OPINIÓN

Israel de la Rosa: «Vacunas lorquianas»

Israel de la Rosa: "Vacunas lorquianas"

El gentío se acumula —en sátira histórica todo el cuento—, borracho de algarada y de entusiasmo avinagrado, a las puertas del dispensario. El del barrio, el dispensario bueno. Parroquianos cincuentones de taberna arrastrados hoy por la marea del miedo, llevados en volandas contra su deseo, a mugrientos hombros de la más incisiva aprensión. Se palpa, se escucha sabiduría de toda suerte: «Por si acaso», «La ciencia es religión», «Hombre prevenido vale por dos». «¡Y mujer!», apostilla una moza enseguida, con semblante cítrico, con ojos beligerantes de inminente gresca.

A las cinco de la tarde, el coso a reventar de gente, frente al ambulatorio.
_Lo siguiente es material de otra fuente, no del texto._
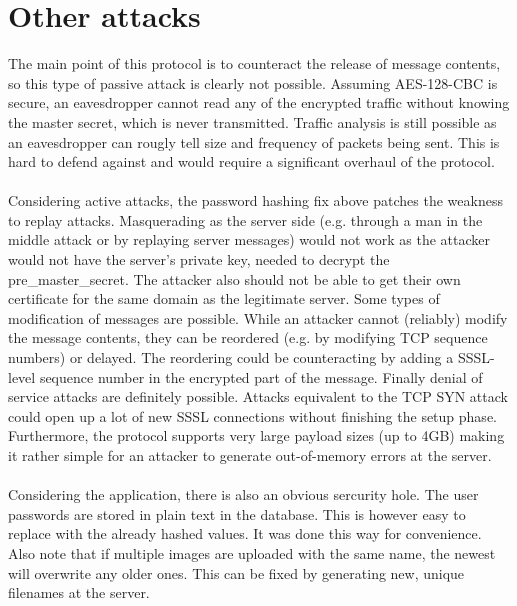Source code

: \documentclass{article}
\begin{document}
\section{Other attacks}
The main point of this protocol is to counteract the release of message contents, so this type of passive attack is clearly not possible. Assuming AES-128-CBC is secure, an eavesdropper cannot read any of the encrypted traffic without knowing the master secret, which is never transmitted. Traffic analysis is still possible as an eavesdropper can rougly tell size and frequency of packets being sent. This is hard to defend against and would require a significant overhaul of the protocol. \\ \\
Considering active attacks, the password hashing fix above patches the weakness to replay attacks. Masquerading as the server side (e.g. through a man in the middle attack or by replaying server messages) would not work as the attacker would not have the server's private key, needed to decrypt the pre\_master\_secret. The attacker also should not be able to get their own certificate for the same domain as the legitimate server. Some types of modification of messages are possible. While an attacker cannot (reliably) modify the message contents, they can be reordered (e.g. by modifying TCP sequence numbers) or delayed. The reordering could be counteracting by adding a SSSL-level sequence number in the encrypted part of the message. Finally denial of service attacks are definitely possible. Attacks equivalent to the TCP SYN attack could open up a lot of new SSSL connections without finishing the setup phase. Furthermore, the protocol supports very large payload sizes (up to 4GB) making it rather simple for an attacker to generate out-of-memory errors at the server. \\ \\
Considering the application, there is also an obvious sercurity hole. The user passwords are stored in plain text in the database. This is however easy to replace with the already hashed values. It was done this way for convenience. Also note that if multiple images are uploaded with the same name, the newest will overwrite any older ones. This can be fixed by generating new, unique filenames at the server.
\end{document}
El del barrio, el bueno, el que supura confianza. El rebaño batiendo la arena, hollando el ruedo con ansia salvaje, con la pezuña tiesa, inquieta. Hoy toca, lo ha dicho la prensa. La suya, la prensa buena, la que no miente nunca. La otra no cuenta. A las cinco de la tarde, la turba golpea con el lomo los cristales y los comba, sedienta de dosis, de vida, ahíta de urgencia. Mi reino por un jeringuillazo. A mí primero, que estoy falto. Lamiendo la persiana, rasgando con los dientes el cartelón de publicidad —gel de higiene íntima, que proporciona frescor—, frotándose con avidez las manos de revolucionario de mantita y sofá, el negacionista, que ayer juraba que todo era chanza y conspiración. El más madrugador, mírenlo, empujando y metiendo el codo hábilmente en riñones ajenos.

Gime el clarín a las cinco de la tarde, hermoso y aterciopelado, poema que brota apasionado, con arrobo lorquiano. La enfermera, a lomos de un garboso caballo cobrizo, luciéndose con laboriosas cabriolas el animal, henchida de orgullo la sanitaria en su pulcra bata, irrumpe en la plaza abarrotada. El ole es un estruendo de fiesta en el tendido, un clamor conmovido. Copas de vino manzanilla en alto, cristal fino. Qué maestría, qué arte mayúsculo. La banderilla, provista de émbolo y estandarte colorido, se eleva majestuosa en el aire, desafiante, y en un santiamén se clava en el hueso. «¡Ole!», celebra el hirviente graderío, y la multitud estalla en aplausos. Hay vítores y desmayos, hay catarsis, hay tutía.

A las cinco de la tarde. Agua de mayo en jeringa.